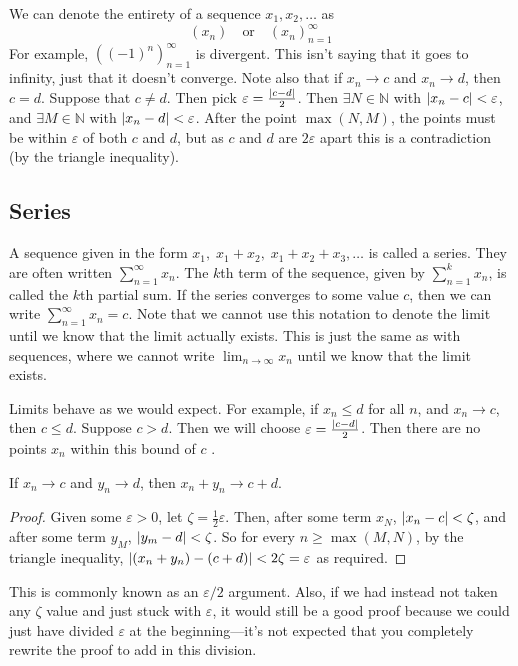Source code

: We can denote the entirety of a sequence \(x_1, x_2, \dots\) as
\[(x_n) \quad \text{or} \quad (x_n)_{n=1}^\infty\]
For example, \(\left( (-1)^n \right)_{n=1}^{\infty}\) is divergent.
This isn't saying that it goes to infinity, just that it doesn't converge.
Note also that if \(x_n \to c\) and \(x_n \to d\), then \(c=d\).
Suppose that \(c \neq d\).
Then pick \(\varepsilon = \frac{\abs{c-d}}{2}\).
Then \(\exists N \in \mathbb N\) with \(\abs{x_n - c} < \varepsilon\), and \(\exists M \in \mathbb N\) with \(\abs{x_n - d} < \varepsilon\).
After the point \(\max(N, M)\), the points must be within \(\varepsilon\) of both \(c\) and \(d\), but as \(c\) and \(d\) are \(2\varepsilon\) apart this is a contradiction (by the triangle inequality).

\subsection{Series}
A sequence given in the form \(x_1,\; x_1 + x_2,\; x_1 + x_2 + x_3, \dots\) is called a series.
They are often written \(\sum_{n=1}^\infty x_n\).
The \(k\)th term of the sequence, given by \(\sum_{n=1}^k x_n\), is called the \(k\)th partial sum.
If the series converges to some value \(c\), then we can write \(\sum_{n=1}^\infty x_n = c\).
Note that we cannot use this notation to denote the limit until we know that the limit actually exists.
This is just the same as with sequences, where we cannot write \(\lim_{n\to\infty} x_n\) until we know that the limit exists.

Limits behave as we would expect.
For example, if \(x_n \leq d\) for all \(n\), and \(x_n \to c\), then \(c \leq d\).
Suppose \(c > d\).
Then we will choose \(\varepsilon = \frac{\abs{c - d}}{2}\).
Then there are no points \(x_n\) within this bound of \(c\) \contradiction.

\begin{proposition}
	If \(x_n \to c\) and \(y_n \to d\), then \(x_n + y_n \to c + d\).
\end{proposition}
\begin{proof}
	Given some \(\varepsilon > 0\), let \(\zeta = \frac{1}{2}\varepsilon\).
	Then, after some term \(x_N\), \(\abs{x_n - c} < \zeta\), and after some term \(y_M\), \(\abs{y_m - d} < \zeta\).
	So for every \(n \geq \max(M, N)\), by the triangle inequality, \(\abs{(x_n + y_n) - (c + d)} < 2\zeta = \varepsilon\) as required.
\end{proof}
This is commonly known as an \(\varepsilon/2\) argument.
Also, if we had instead not taken any \(\zeta\) value and just stuck with \(\varepsilon\), it would still be a good proof because we could just have divided \(\varepsilon\) at the beginning---it's not expected that you completely rewrite the proof to add in this division.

_Requirement_
Within the listing above, work out how many lines hold "example", and answer with that number only.

_Reply_
2